[[ Available data open ]]

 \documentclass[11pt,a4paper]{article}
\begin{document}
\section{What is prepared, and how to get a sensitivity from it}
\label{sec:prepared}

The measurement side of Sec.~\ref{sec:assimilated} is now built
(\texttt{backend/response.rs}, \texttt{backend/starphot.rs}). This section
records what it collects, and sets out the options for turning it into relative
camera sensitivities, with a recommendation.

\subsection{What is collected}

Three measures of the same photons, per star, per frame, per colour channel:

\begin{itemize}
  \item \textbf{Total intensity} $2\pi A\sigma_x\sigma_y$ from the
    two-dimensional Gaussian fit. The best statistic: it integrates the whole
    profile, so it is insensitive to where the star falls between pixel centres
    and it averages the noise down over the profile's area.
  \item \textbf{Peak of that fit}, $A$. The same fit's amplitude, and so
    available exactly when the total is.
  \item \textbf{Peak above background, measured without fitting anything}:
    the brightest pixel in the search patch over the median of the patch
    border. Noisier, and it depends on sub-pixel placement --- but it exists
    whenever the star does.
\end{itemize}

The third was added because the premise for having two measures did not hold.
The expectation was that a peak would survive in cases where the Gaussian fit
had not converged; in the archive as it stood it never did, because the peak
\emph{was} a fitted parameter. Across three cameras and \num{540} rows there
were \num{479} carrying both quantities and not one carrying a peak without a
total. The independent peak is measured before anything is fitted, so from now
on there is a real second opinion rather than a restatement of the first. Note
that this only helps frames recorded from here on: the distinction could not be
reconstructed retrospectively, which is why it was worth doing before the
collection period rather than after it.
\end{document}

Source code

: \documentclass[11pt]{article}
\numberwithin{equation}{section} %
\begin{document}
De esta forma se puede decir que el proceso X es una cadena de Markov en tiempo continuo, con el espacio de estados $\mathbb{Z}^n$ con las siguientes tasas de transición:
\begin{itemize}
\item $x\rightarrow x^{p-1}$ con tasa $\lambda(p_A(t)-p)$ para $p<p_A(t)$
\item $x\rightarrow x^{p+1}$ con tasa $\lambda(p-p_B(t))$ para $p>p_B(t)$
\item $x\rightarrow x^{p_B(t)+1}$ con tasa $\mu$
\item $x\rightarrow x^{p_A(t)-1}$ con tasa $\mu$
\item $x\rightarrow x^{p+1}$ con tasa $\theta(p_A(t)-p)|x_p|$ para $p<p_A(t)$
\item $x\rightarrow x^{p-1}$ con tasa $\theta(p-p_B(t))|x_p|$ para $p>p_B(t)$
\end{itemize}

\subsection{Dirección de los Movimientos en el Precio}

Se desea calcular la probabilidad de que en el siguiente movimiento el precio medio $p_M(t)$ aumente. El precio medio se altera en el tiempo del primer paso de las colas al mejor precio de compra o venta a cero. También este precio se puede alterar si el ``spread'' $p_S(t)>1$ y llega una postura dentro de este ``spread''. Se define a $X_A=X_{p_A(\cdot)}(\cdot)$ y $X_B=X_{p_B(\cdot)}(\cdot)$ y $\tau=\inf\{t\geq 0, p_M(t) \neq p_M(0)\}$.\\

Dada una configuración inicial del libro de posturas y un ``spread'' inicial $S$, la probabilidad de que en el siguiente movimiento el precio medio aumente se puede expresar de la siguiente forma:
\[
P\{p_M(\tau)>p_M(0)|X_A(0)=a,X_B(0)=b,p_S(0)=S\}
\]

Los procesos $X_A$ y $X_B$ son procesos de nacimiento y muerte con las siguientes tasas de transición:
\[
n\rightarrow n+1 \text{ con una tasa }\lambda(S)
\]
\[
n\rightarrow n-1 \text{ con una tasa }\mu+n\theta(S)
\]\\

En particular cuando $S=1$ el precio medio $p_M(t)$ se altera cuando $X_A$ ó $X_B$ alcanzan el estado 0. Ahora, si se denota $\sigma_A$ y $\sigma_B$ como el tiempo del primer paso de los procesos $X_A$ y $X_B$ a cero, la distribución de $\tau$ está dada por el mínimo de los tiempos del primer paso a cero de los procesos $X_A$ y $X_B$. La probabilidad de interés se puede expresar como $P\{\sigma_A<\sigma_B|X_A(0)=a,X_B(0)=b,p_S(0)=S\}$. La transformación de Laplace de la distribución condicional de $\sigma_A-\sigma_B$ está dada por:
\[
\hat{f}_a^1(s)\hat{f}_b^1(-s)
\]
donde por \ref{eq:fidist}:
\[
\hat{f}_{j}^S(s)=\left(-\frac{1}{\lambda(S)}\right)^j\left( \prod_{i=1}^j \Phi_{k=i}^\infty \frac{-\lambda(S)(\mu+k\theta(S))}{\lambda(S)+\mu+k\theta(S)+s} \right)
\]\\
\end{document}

[[ Available data closed ]]
[[ Available data open ]]

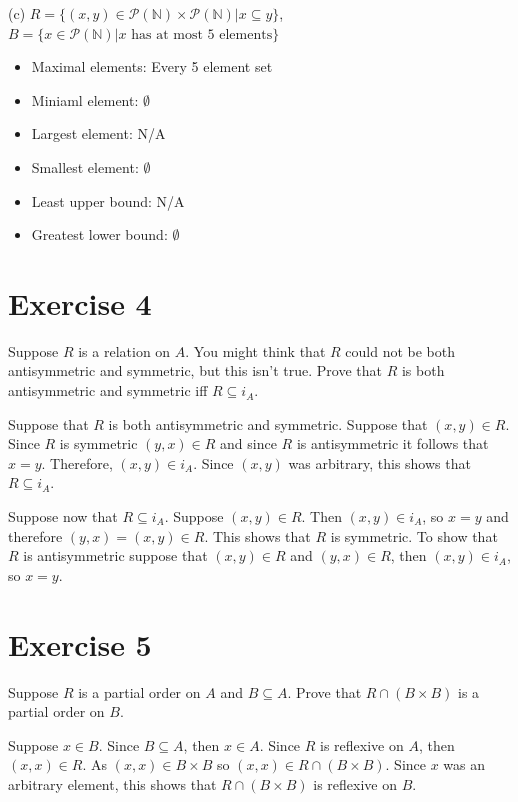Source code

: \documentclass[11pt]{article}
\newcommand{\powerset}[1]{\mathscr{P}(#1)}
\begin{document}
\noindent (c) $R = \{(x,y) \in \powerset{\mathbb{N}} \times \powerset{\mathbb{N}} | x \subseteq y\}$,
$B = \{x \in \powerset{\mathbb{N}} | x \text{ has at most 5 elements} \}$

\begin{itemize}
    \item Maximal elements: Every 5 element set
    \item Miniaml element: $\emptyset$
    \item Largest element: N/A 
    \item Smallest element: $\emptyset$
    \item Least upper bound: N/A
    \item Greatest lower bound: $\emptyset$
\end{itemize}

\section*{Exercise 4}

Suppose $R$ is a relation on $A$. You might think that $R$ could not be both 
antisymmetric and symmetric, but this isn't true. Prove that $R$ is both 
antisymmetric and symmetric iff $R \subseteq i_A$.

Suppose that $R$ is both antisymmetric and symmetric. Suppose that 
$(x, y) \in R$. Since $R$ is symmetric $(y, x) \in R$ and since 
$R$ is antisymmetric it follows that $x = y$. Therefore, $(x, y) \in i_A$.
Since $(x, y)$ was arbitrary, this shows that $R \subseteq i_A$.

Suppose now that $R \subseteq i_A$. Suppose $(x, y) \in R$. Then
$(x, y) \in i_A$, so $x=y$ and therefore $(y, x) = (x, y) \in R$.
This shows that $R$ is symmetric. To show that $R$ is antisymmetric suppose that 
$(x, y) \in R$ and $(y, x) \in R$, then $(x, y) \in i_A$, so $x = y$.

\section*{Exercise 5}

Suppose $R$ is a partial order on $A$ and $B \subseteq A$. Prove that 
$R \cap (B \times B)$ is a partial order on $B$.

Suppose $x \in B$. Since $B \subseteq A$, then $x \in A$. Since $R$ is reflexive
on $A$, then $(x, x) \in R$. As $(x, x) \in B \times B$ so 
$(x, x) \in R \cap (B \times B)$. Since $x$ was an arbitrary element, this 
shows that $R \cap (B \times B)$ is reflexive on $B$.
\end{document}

[[ Available data closed ]]

_Your objective_: In the data above, which lines have "same"? Report each of them.

_Output for this exercise_:
Three measures of the same photons, per star, per frame, per colour channel:
  \item \textbf{Peak of that fit}, $A$. The same fit's amplitude, and so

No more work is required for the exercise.